“Samsung, the world’s largest maker of memory chips for computers and other electronic gadgets, has agreed to plead guilty to price fixing and pay a $300 million fine, U.S. officials said Thursday,” The Associated Press reports. “The penalty is the second-largest criminal antitrust fine ever and caps a three-year investigation into the largest makers of dynamic random access memory computer chips, a $7.7 billion market in the United States.”
“The guilty plea to the single felony charge by South Korea-based Samsung Electronics and its U.S. subsidiary, Samsung Semiconductor, was to be entered Thursday in U.S. District Court in San Francisco,” AP reports. “Samsung’s top competitor, Seoul-based Hynix, agreed earlier this year to plead guilty to price fixing and pay a $185 million fine. Last September, rival Infineon Technologies of Germany agreed to a $160 million fine. Another competitor, Micron Technology of Boise, has been cooperating with prosecutors and was not expected to face charges.”

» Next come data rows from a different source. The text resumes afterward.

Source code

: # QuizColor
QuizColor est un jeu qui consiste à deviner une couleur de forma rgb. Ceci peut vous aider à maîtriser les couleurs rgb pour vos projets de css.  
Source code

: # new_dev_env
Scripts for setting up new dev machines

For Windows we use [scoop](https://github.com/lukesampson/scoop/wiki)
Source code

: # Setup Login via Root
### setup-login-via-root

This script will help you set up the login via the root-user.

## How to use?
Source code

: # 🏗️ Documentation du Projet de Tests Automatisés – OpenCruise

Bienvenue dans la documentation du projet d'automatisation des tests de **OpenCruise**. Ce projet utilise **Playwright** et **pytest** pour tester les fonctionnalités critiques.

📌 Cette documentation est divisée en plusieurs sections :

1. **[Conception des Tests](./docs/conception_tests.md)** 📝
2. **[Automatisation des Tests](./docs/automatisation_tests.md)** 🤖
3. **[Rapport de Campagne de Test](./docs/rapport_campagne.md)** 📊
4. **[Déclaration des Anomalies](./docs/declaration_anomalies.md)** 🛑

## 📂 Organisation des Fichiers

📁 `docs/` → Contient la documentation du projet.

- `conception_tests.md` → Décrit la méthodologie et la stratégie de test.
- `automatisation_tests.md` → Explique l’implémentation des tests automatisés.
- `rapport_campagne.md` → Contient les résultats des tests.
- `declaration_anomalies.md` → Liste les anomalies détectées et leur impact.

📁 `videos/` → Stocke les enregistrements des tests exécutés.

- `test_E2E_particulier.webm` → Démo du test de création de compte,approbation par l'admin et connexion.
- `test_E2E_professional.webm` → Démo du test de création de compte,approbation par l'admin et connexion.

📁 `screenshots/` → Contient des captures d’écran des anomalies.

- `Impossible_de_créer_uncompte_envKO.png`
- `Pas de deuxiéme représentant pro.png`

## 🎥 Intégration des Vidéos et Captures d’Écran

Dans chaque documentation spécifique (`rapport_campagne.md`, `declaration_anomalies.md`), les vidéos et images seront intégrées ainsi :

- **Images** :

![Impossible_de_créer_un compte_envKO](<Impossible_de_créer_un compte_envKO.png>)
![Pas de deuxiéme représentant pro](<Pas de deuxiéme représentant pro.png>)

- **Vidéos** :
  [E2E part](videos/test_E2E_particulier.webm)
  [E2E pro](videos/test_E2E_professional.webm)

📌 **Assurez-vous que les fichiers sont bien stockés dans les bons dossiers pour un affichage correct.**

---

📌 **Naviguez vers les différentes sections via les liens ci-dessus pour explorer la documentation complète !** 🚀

“The government accused the companies of conspiring in e-mails, telephone calls and face-to-face meetings to fix prices of memory chips between April 1999 and June 2002. The chips are used in digital recorders, personal computers, printers, video recorders, mobile phones and many other electronics,” AP reports. “The government said the victims of the alleged price-fixing were Dell, Compaq Computer, Hewlett-Packard, Apple Computer, IBM and Gateway. Barrett said Apple and Dell raised computer prices to compensate, and other companies responded by reducing the amount of memory installed in computers they sold but kept consumer prices the same.”